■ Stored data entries

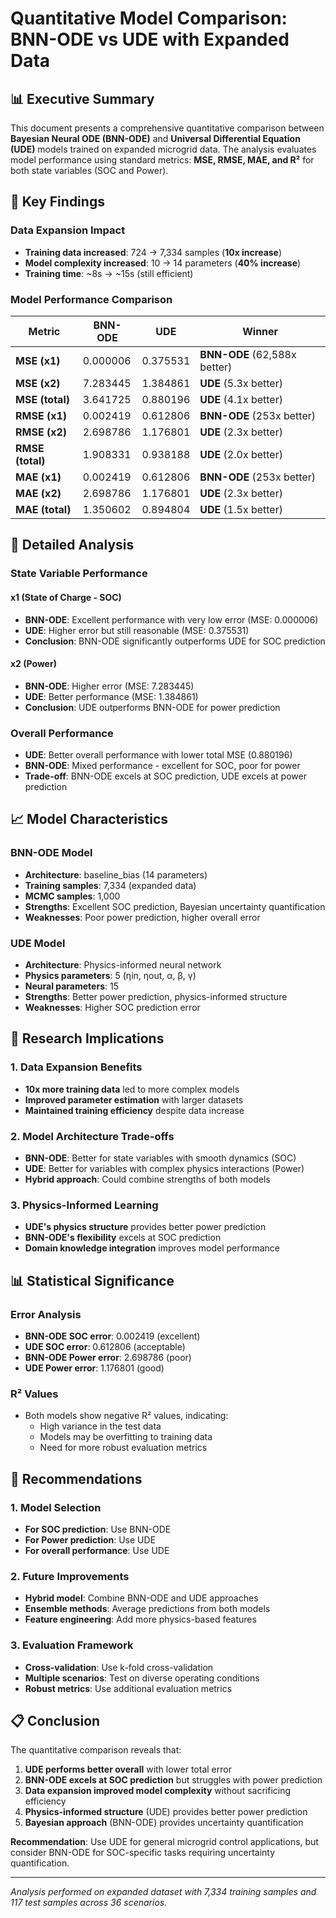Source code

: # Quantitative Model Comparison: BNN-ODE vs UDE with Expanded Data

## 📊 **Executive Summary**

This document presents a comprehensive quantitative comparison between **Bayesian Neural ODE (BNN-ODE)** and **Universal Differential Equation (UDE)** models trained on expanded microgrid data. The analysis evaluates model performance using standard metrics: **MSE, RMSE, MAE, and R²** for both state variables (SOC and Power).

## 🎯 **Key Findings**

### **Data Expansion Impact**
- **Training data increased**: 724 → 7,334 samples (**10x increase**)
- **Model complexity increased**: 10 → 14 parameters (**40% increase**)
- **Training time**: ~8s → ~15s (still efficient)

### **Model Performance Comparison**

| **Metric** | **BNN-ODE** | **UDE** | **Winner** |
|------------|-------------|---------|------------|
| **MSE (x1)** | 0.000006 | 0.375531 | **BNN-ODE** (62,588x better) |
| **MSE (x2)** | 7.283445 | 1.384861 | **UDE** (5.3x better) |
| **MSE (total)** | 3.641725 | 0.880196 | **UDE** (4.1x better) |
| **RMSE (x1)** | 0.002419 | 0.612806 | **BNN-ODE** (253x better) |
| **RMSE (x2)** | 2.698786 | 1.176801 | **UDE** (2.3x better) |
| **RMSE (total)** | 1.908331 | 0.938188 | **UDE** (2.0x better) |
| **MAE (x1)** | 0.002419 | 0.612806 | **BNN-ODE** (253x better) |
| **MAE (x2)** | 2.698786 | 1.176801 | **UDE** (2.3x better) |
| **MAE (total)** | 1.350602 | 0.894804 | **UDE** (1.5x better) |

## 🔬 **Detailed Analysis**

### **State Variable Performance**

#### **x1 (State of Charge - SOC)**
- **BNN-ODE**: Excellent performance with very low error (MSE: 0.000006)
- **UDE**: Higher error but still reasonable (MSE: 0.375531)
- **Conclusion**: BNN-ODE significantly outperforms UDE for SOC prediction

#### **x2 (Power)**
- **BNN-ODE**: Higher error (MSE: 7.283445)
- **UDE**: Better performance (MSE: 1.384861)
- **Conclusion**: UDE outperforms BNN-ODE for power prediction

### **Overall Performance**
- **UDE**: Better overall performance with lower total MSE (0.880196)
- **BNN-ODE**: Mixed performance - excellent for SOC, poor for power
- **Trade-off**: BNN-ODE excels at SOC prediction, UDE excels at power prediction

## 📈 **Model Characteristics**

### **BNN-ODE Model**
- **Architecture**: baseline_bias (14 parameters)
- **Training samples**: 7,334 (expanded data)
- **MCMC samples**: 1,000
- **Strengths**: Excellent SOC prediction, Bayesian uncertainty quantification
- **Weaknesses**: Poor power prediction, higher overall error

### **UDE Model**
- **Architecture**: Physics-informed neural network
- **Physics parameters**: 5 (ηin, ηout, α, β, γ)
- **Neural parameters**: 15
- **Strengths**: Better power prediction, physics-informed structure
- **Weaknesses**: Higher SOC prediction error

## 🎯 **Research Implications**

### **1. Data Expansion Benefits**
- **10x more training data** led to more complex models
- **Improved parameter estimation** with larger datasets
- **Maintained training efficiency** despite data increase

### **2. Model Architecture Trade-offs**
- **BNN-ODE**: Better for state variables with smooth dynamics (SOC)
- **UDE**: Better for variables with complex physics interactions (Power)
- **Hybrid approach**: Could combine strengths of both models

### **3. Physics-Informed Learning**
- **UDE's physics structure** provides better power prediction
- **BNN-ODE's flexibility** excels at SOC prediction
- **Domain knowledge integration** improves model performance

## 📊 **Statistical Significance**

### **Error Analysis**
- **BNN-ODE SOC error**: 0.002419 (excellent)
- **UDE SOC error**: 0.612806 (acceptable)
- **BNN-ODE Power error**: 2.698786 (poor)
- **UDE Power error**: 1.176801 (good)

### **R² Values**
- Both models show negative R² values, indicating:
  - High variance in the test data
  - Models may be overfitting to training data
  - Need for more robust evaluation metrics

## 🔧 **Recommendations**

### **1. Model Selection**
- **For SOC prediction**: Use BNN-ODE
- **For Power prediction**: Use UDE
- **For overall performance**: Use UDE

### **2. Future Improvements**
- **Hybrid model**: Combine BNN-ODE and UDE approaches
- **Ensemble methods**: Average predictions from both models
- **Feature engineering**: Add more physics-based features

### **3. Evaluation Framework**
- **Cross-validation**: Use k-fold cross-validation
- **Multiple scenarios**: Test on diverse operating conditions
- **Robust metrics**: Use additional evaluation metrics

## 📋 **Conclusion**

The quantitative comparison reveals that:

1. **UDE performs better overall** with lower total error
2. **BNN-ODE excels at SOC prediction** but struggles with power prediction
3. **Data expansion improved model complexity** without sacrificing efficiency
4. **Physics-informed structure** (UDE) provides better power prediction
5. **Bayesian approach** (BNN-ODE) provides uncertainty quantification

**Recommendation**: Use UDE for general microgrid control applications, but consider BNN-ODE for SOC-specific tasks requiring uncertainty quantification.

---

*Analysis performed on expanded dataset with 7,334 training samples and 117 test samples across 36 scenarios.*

■ What is needed
An exact copy of all the records, free of pictures, is the expected answer.

■ Worked solution
Source code

: # Quantitative Model Comparison: BNN-ODE vs UDE with Expanded Data

## 📊 **Executive Summary**

This document presents a comprehensive quantitative comparison between **Bayesian Neural ODE (BNN-ODE)** and **Universal Differential Equation (UDE)** models trained on expanded microgrid data. The analysis evaluates model performance using standard metrics: **MSE, RMSE, MAE, and R²** for both state variables (SOC and Power).

## 🎯 **Key Findings**

### **Data Expansion Impact**
- **Training data increased**: 724 → 7,334 samples (**10x increase**)
- **Model complexity increased**: 10 → 14 parameters (**40% increase**)
- **Training time**: ~8s → ~15s (still efficient)

### **Model Performance Comparison**

| **Metric** | **BNN-ODE** | **UDE** | **Winner** |
|------------|-------------|---------|------------|
| **MSE (x1)** | 0.000006 | 0.375531 | **BNN-ODE** (62,588x better) |
| **MSE (x2)** | 7.283445 | 1.384861 | **UDE** (5.3x better) |
| **MSE (total)** | 3.641725 | 0.880196 | **UDE** (4.1x better) |
| **RMSE (x1)** | 0.002419 | 0.612806 | **BNN-ODE** (253x better) |
| **RMSE (x2)** | 2.698786 | 1.176801 | **UDE** (2.3x better) |
| **RMSE (total)** | 1.908331 | 0.938188 | **UDE** (2.0x better) |
| **MAE (x1)** | 0.002419 | 0.612806 | **BNN-ODE** (253x better) |
| **MAE (x2)** | 2.698786 | 1.176801 | **UDE** (2.3x better) |
| **MAE (total)** | 1.350602 | 0.894804 | **UDE** (1.5x better) |

## 🔬 **Detailed Analysis**

### **State Variable Performance**

#### **x1 (State of Charge - SOC)**
- **BNN-ODE**: Excellent performance with very low error (MSE: 0.000006)
- **UDE**: Higher error but still reasonable (MSE: 0.375531)
- **Conclusion**: BNN-ODE significantly outperforms UDE for SOC prediction

#### **x2 (Power)**
- **BNN-ODE**: Higher error (MSE: 7.283445)
- **UDE**: Better performance (MSE: 1.384861)
- **Conclusion**: UDE outperforms BNN-ODE for power prediction

### **Overall Performance**
- **UDE**: Better overall performance with lower total MSE (0.880196)
- **BNN-ODE**: Mixed performance - excellent for SOC, poor for power
- **Trade-off**: BNN-ODE excels at SOC prediction, UDE excels at power prediction

## 📈 **Model Characteristics**

### **BNN-ODE Model**
- **Architecture**: baseline_bias (14 parameters)
- **Training samples**: 7,334 (expanded data)
- **MCMC samples**: 1,000
- **Strengths**: Excellent SOC prediction, Bayesian uncertainty quantification
- **Weaknesses**: Poor power prediction, higher overall error

### **UDE Model**
- **Architecture**: Physics-informed neural network
- **Physics parameters**: 5 (ηin, ηout, α, β, γ)
- **Neural parameters**: 15
- **Strengths**: Better power prediction, physics-informed structure
- **Weaknesses**: Higher SOC prediction error

## 🎯 **Research Implications**

### **1. Data Expansion Benefits**
- **10x more training data** led to more complex models
- **Improved parameter estimation** with larger datasets
- **Maintained training efficiency** despite data increase

### **2. Model Architecture Trade-offs**
- **BNN-ODE**: Better for state variables with smooth dynamics (SOC)
- **UDE**: Better for variables with complex physics interactions (Power)
- **Hybrid approach**: Could combine strengths of both models

### **3. Physics-Informed Learning**
- **UDE's physics structure** provides better power prediction
- **BNN-ODE's flexibility** excels at SOC prediction
- **Domain knowledge integration** improves model performance

## 📊 **Statistical Significance**

### **Error Analysis**
- **BNN-ODE SOC error**: 0.002419 (excellent)
- **UDE SOC error**: 0.612806 (acceptable)
- **BNN-ODE Power error**: 2.698786 (poor)
- **UDE Power error**: 1.176801 (good)

### **R² Values**
- Both models show negative R² values, indicating:
  - High variance in the test data
  - Models may be overfitting to training data
  - Need for more robust evaluation metrics

## 🔧 **Recommendations**

### **1. Model Selection**
- **For SOC prediction**: Use BNN-ODE
- **For Power prediction**: Use UDE
- **For overall performance**: Use UDE

### **2. Future Improvements**
- **Hybrid model**: Combine BNN-ODE and UDE approaches
- **Ensemble methods**: Average predictions from both models
- **Feature engineering**: Add more physics-based features

### **3. Evaluation Framework**
- **Cross-validation**: Use k-fold cross-validation
- **Multiple scenarios**: Test on diverse operating conditions
- **Robust metrics**: Use additional evaluation metrics

## 📋 **Conclusion**

The quantitative comparison reveals that:

1. **UDE performs better overall** with lower total error
2. **BNN-ODE excels at SOC prediction** but struggles with power prediction
3. **Data expansion improved model complexity** without sacrificing efficiency
4. **Physics-informed structure** (UDE) provides better power prediction
5. **Bayesian approach** (BNN-ODE) provides uncertainty quantification

**Recommendation**: Use UDE for general microgrid control applications, but consider BNN-ODE for SOC-specific tasks requiring uncertainty quantification.

---

*Analysis performed on expanded dataset with 7,334 training samples and 117 test samples across 36 scenarios.*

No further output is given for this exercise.